Practise is POINTLESS








Good Morning


On another site, the usual "Well, no I haven't been published yet, but I'll see your approaching-500 publications and argue with you as if we are equally knowledgeable" turned up

Why are they always the most CERTAIN?






Said neophyte says "all you have to do is practise. "





Actually she said:


I already explained. You - practise, practise, practise. 





I replied 



practise, practise, practise. 
misses, the point, misses the point, misses the point. 


Practise!
Misses the point!

Practise!
Misses the point!

Then she grabbed some of the sand-pit sand and threw it at me and said I wasn't her friend and Jemma Evans diddun like me and neither did Tommy Davies and I had spots and my bottom smelled








Time for an adult conversation


HOW, when you practise do you improve? 

WHY, when you practise, do you improve? 



How do you practise in a way that story B is 
better than story A and story C is better again? 






Mindless practise is DUMB. 

Mindless practise is DANGEROUS



.




You can just as easily practise to
reinforce and concretise a BAD habit. 



That's why educators sometimes say 
you have to UN-learn something. 






Ever tried UN-learning a golf-swing "perfected" over ten years?





NOW...


Let's say, for simplicity that speech tags other than said, used more than 1% of the time are known to be bad. 

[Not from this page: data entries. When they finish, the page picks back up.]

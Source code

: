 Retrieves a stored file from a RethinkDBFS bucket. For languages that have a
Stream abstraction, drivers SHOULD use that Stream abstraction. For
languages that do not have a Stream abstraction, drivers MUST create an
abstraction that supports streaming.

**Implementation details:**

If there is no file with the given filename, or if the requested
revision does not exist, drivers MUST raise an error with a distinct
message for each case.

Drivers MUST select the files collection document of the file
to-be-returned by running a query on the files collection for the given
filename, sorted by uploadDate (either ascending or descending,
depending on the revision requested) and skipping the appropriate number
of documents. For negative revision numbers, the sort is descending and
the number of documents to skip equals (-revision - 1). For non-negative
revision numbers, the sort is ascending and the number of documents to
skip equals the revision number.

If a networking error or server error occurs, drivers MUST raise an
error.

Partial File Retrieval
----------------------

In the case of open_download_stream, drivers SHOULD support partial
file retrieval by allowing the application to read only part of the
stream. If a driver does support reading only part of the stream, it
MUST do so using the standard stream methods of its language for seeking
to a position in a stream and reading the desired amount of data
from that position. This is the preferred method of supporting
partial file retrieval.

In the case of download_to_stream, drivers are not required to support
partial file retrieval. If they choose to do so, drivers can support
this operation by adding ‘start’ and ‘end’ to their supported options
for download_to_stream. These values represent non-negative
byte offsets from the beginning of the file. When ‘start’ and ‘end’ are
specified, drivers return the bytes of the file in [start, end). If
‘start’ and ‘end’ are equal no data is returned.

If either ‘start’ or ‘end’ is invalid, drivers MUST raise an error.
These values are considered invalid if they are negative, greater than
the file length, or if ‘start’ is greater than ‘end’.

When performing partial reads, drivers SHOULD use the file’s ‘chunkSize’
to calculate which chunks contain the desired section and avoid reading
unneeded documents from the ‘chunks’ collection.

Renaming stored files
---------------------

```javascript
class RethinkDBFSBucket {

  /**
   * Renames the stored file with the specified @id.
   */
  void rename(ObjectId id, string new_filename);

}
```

Just presume it is so, OK? 

It's a grown-up argument.








Now let's say Writer V, joins a group. 

Say, it happens by chance that Writer V previously never uses tags other than said. He was accidentally doing it right.

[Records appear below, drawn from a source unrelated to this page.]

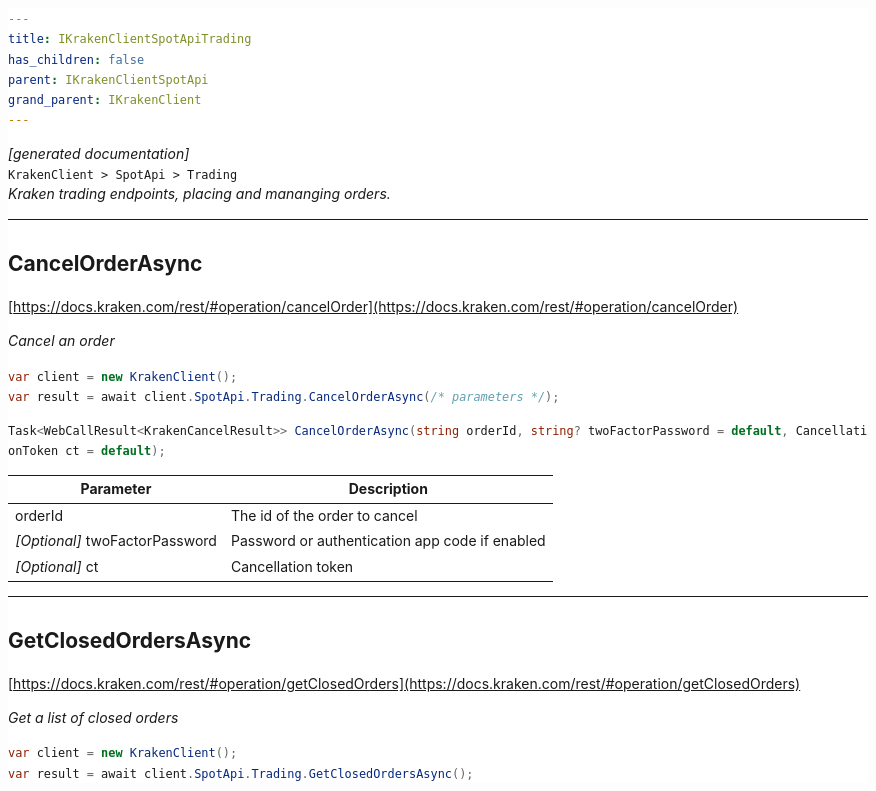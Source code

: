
 ```yaml
---
title: IKrakenClientSpotApiTrading
has_children: false
parent: IKrakenClientSpotApi
grand_parent: IKrakenClient
---
```

*[generated documentation]*  
`KrakenClient > SpotApi > Trading`  
*Kraken trading endpoints, placing and mananging orders.*
  

***

## CancelOrderAsync  

[https://docs.kraken.com/rest/#operation/cancelOrder](https://docs.kraken.com/rest/#operation/cancelOrder)  
<p>

*Cancel an order*  

```csharp  
var client = new KrakenClient();  
var result = await client.SpotApi.Trading.CancelOrderAsync(/* parameters */);  
```  

```csharp  
Task<WebCallResult<KrakenCancelResult>> CancelOrderAsync(string orderId, string? twoFactorPassword = default, CancellationToken ct = default);  
```  

|Parameter|Description|
|---|---|
|orderId|The id of the order to cancel|
|_[Optional]_ twoFactorPassword|Password or authentication app code if enabled|
|_[Optional]_ ct|Cancellation token|

</p>

***

## GetClosedOrdersAsync  

[https://docs.kraken.com/rest/#operation/getClosedOrders](https://docs.kraken.com/rest/#operation/getClosedOrders)  
<p>

*Get a list of closed orders*  

```csharp  
var client = new KrakenClient();  
var result = await client.SpotApi.Trading.GetClosedOrdersAsync();  
```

But over his first 3 years of PRACTISE-PRACTISE-PRACTISE Writer V picks up the habit of excessive-tagging until eventually that bad habit is running in his blood. 

He has practise-practised-practised, and now he has internalised, compounded, turned-to-stone a piece of - a way of -

WRITING BADLY.



Unless someone spots this now-fixed-in-stone incorrect way of doing, she is DOOMED 





It isn't practise we need, but INFORMED practise. 

It isn't practise we need, but GUIDED practise. 

It isn't practise we need, but critically fed-back practise.




She might say, "Hone your craft, improve your writing. 


But I would answer HOW, just by chance, serendipity? 

Just write and it will happen? 








She might say, "Some writers have more natural talent than others."


I LOVE this.


When people say this they always imply the "I" 


They mean

"I am talented"

"I am special."

I am better than most other writers."




It's another fatuous, unprovable statement.


But even so, 

TALENT is the least important part of becoming a writer.



As long as you're not the opposite of talented, as long as you're not the writing-equivalent of a tone-deaf singer without a voice-box

word-blind, horribly stilted, a mind empty of ideas, you can always LEARN to write well 

.




Then she will say, 

"The best and the worst of us can always improve on the natural talent we have."

(my emphasis)


And there it is, that implied "*I*

*I* have more talent than the average.

See? 



And the self-perpetuating, self-destructive truism is complete.



Writer V is just simply saying, without any explanation of HOW or WHY that you can improve, just improve, will improve by doing lots of writing stuff. 


NOPE 







That's like saying,

"Kids can go to school aged, four and leave aged 18.

No teachers, just leave the kids to it and they will all end up with four A-stars at A-Level.



Go to a poor third-world country and ask,

"So how is that going?""




Look back at our history and ask of the lower classes,

"Read this."


And they will say, "What do you mean, READ?"